The Apache Foundation has declared "war" on Oracle over the recent developments in the Java language, specifically over licensing issues and the announcement that Oracle plans to split the Java language into "paid" and "unpaid" versions.
The Apache Software Foundation is working to gather support among its members with the goal of blocking the next version of Java if Oracle doesn't make it available under a license amenable to Apache. The ASF, a nonprofit organization, has also indicated that it could end its involvement in the JCP if the planned licensing restrictions aren't changed and Oracle continues to enforce restrictions on open-source Java use.
The aim is to convince the Java Community Process (JCP) to vote against the next proposed version of the language. Should such a vote succeed, the Java language would be dealt a serious setback, and the developer community would suffer as a whole. The impact on Oracle wouldn't be minor, either.
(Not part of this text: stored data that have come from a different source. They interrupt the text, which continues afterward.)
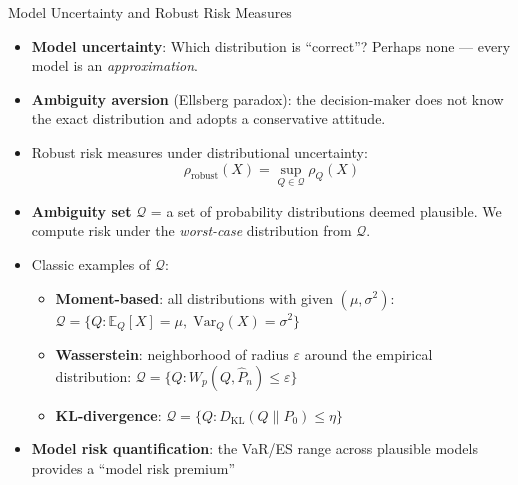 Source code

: \documentclass[9pt, aspectratio=169, t]{beamer}
\theoremstyle{definition}
\newcommand{\E}{\mathbb{E}}
\newcommand{\Var}{\text{Var}}
\begin{document}
\begin{frame}{Model Uncertainty and Robust Risk Measures}
\begin{itemize}\setlength\itemsep{2pt}
\item \textbf{Model uncertainty}: Which distribution is ``correct''? Perhaps none --- every model is an \emph{approximation}.
\item \textbf{Ambiguity aversion} (Ellsberg paradox): the decision-maker does not know the exact distribution and adopts a conservative attitude.
\item Robust risk measures under distributional uncertainty:
\[
\rho_{\text{robust}}(X) = \sup_{Q \in \mathcal{Q}} \rho_Q(X)
\]
\item \textbf{Ambiguity set} $\mathcal{Q}$ = a set of probability distributions deemed plausible. We compute risk under the \emph{worst-case} distribution from $\mathcal{Q}$.
\item Classic examples of $\mathcal{Q}$:
\begin{itemize}
    \item \textbf{Moment-based}: all distributions with given $(\mu, \sigma^2)$: $\mathcal{Q} = \{Q : \E_Q[X] = \mu,\; \Var_Q(X) = \sigma^2\}$
    \item \textbf{Wasserstein}: neighborhood of radius $\varepsilon$ around the empirical distribution: $\mathcal{Q} = \{Q : W_p(Q, \hat{P}_n) \leq \varepsilon\}$
    \item \textbf{KL-divergence}: $\mathcal{Q} = \{Q : D_{\text{KL}}(Q \| P_0) \leq \eta\}$
\end{itemize}
\item \textbf{Model risk quantification}: the VaR/ES range across plausible models provides a ``model risk premium''
\end{itemize}
\end{frame}
\end{document}
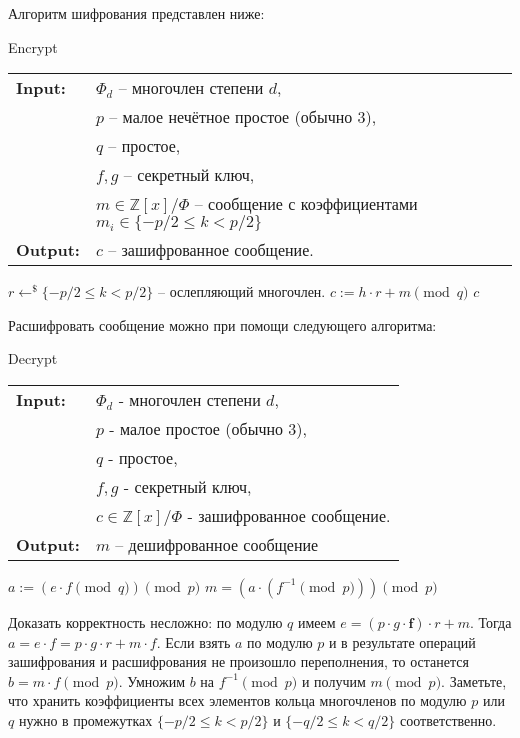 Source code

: \documentclass[11pt]{exam}
\newcommand{\Z}{\mathbb{Z}}
\begin{document}
{	Алгоритм шифрования представлен ниже:
	
	\begin{algorithm}[H] \caption{Encrypt} \label{encrypt}
		\begin{tabular}{ll}
		\textbf{Input:}  & $\Phi_d$ -- многочлен степени $d$, \\
		& $p$ -- малое нечётное простое (обычно 3), \\
		& $q$ -- простое, \\
		& $f,g$ -- секретный ключ,  \\
		& $m \in \Z[x]/\Phi$ -- сообщение с коэффициентами $m_i \in \{-p/2 \leqslant k <p/2\}$\\ 
		\textbf{Output:} & $c$ -- зашифрованное сообщение.
		\end{tabular}
		\begin{algorithmic}[1]
			\State $ r \leftarrow^\$ \{-p/2 \leqslant k <p/2\} $ -- ослепляющий многочлен.
			\State $c := h\cdot r + m \pmod{q}$
			\State \Return $c$
		\end{algorithmic}
	\end{algorithm}
	
	Расшифровать сообщение можно при помощи следующего алгоритма:
	
	\begin{algorithm}[H] \caption{Decrypt} \label{decrypt}
		\begin{tabular}{ll}
		\textbf{Input:} & $\Phi_d$ - многочлен степени $d$,\\
		& $p$ - малое простое (обычно 3),\\
		& $q$ - простое, \\
		& $f,g$ - секретный ключ, \\
		& $c \in \Z[x]/\Phi$ - зашифрованное сообщение.\\
		\textbf{Output:} & $m$ -- дешифрованное сообщение
	\end{tabular}
		\begin{algorithmic}[1]
			\State $ a:= ( e\cdot f \pmod{q} ) \pmod{p} $
			\State \Return $m = \left( a\cdot (f^{-1} \pmod{p}) \right) \pmod{p}$
		\end{algorithmic}
	\end{algorithm}

	Доказать корректность несложно: по модулю $q$ имеем $e = ( p\cdot g \cdot \mathbf{f})\cdot r + m $. Тогда $a = e \cdot f = p \cdot g \cdot r +  m\cdot f$. Если взять $a$ по модулю $p$ и в результате операций зашифрования и расшифрования не произошло переполнения, то останется $b = m\cdot f \pmod{p}$. Умножим $b$ на $f^{-1} \pmod{p}$ и получим $m \pmod{p}$. Заметьте, что хранить коэффициенты всех элементов кольца многочленов по модулю $p$ или $q$ нужно в промежутках $\{-p/2 \leqslant k <p/2\}$ и $\{-q/2 \leqslant k <q/2\}$ соответственно.
	
}
\end{document}
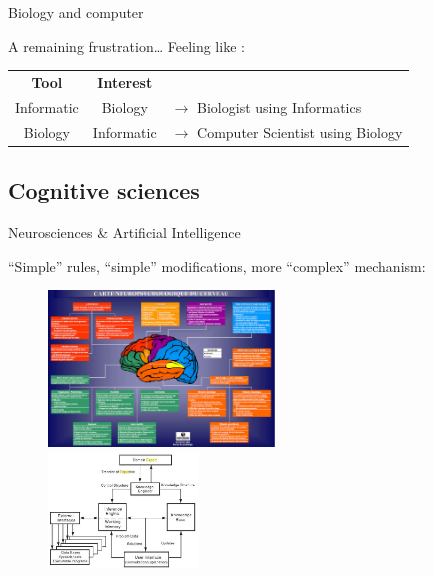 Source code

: \documentclass[8pt, handout=show,notes=show]{beamer}
\begin{document}
\begin{frame}{Biology and computer}
    \begin{alertblock}	{ A remaining frustration\ldots} 
	\vfill
	Feeling like :
	\vfill
	\begin{table}
	    \centering
	    \begin{tabular}{c|cl}
		\textbf{Tool} & \textbf{Interest} & \\\cline{1-2}
		Informatic & Biology &  $\rightarrow$ Biologist using Informatics  \\
		Biology & Informatic& $\rightarrow$ Computer Scientist using Biology\\
	    \end{tabular}
	\end{table}
    \end{alertblock}
\end{frame}

\subsection{Cognitive sciences}

\begin{frame}{Neurosciences \& Artificial Intelligence}

    ``Simple'' rules, ``simple'' modifications, more ``complex'' mechanism:\\
    \begin{figure}
	\includegraphics[width=6cm]{images/cogscience.jpg}\\
	\includegraphics[width=4cm]{images/ai.jpg}
    \end{figure}
    
\end{frame}
\end{document}
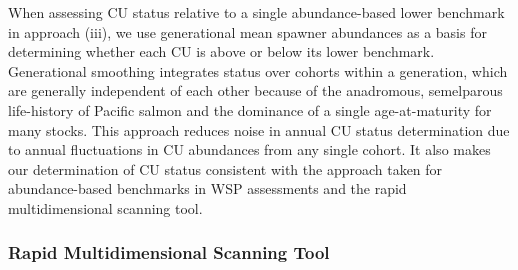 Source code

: \documentclass[11pt]{book}
\begin{document}
When assessing CU status relative to a single abundance-based lower benchmark in approach (iii), we use generational mean spawner abundances as a basis for determining whether each CU is above or below its lower benchmark. Generational smoothing integrates status over cohorts within a generation, which are generally independent of each other because of the anadromous, semelparous life-history of Pacific salmon and the dominance of a single age-at-maturity for many stocks. This approach reduces noise in annual CU status determination due to annual fluctuations in CU abundances from any single cohort. It also makes our determination of CU status consistent with the approach taken for abundance-based benchmarks in WSP assessments and the rapid multidimensional scanning tool.

\hypertarget{rapidToolMethods}{%
\subsubsection{Rapid Multidimensional Scanning Tool}\label{rapidToolMethods}}
\end{document}

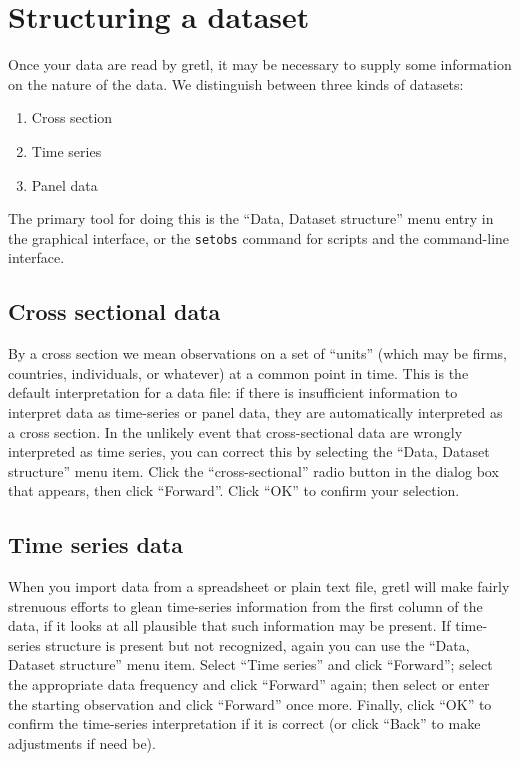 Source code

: \section{Structuring a dataset}
\label{sec:data-structure}

Once your data are read by gretl, it may be necessary to supply
some information on the nature of the data. We distinguish between
three kinds of datasets:
\begin{enumerate}
\item Cross section
\item Time series
\item Panel data
\end{enumerate}

The primary tool for doing this is the ``Data, Dataset structure''
menu entry in the graphical interface, or the \texttt{setobs} command
for scripts and the command-line interface.

\subsection{Cross sectional data}
\label{sec:cross-section-data}

By a cross section we mean observations on a set of ``units'' (which
may be firms, countries, individuals, or whatever) at a common point
in time.  This is the default interpretation for a data file: if there
is insufficient information to interpret data as time-series or panel
data, they are automatically interpreted as a cross section.  In the
unlikely event that cross-sectional data are wrongly interpreted as
time series, you can correct this by selecting the ``Data, Dataset
structure'' menu item.  Click the ``cross-sectional'' radio button in
the dialog box that appears, then click ``Forward''.  Click ``OK'' to
confirm your selection.

\subsection{Time series data}
\label{sec:timeser-data}

When you import data from a spreadsheet or plain text file,
gretl will make fairly strenuous efforts to glean time-series
information from the first column of the data, if it looks at all
plausible that such information may be present.  If time-series
structure is present but not recognized, again you can use the ``Data,
Dataset structure'' menu item.  Select ``Time series'' and click
``Forward''; select the appropriate data frequency and click
``Forward'' again; then select or enter the starting observation and
click ``Forward'' once more.  Finally, click ``OK'' to confirm the
time-series interpretation if it is correct (or click ``Back'' to make
adjustments if need be).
In an interview with the IDG News Service, Jim Jagielski, president of the Apache Software Foundation, commented, "Why would we want to be in an organization where the rules of law don't matter? Our being on the JCP Executive Committee would be a sham. It would show that the community doesn't matter, that we'd basically cave into Oracle pushing stuff through, whether or not it would be in the best interest of the community."
In October, the ASF was ratified for another three-year term on the JCP Executive Committee by a 95 percent margin. With this strong show of support the ASF is aiming to influence Oracle and get them to withdraw the Field-of-Use (FOU) restrictions that Sun Microsystems, the Java trademark's former owner, has drawn up.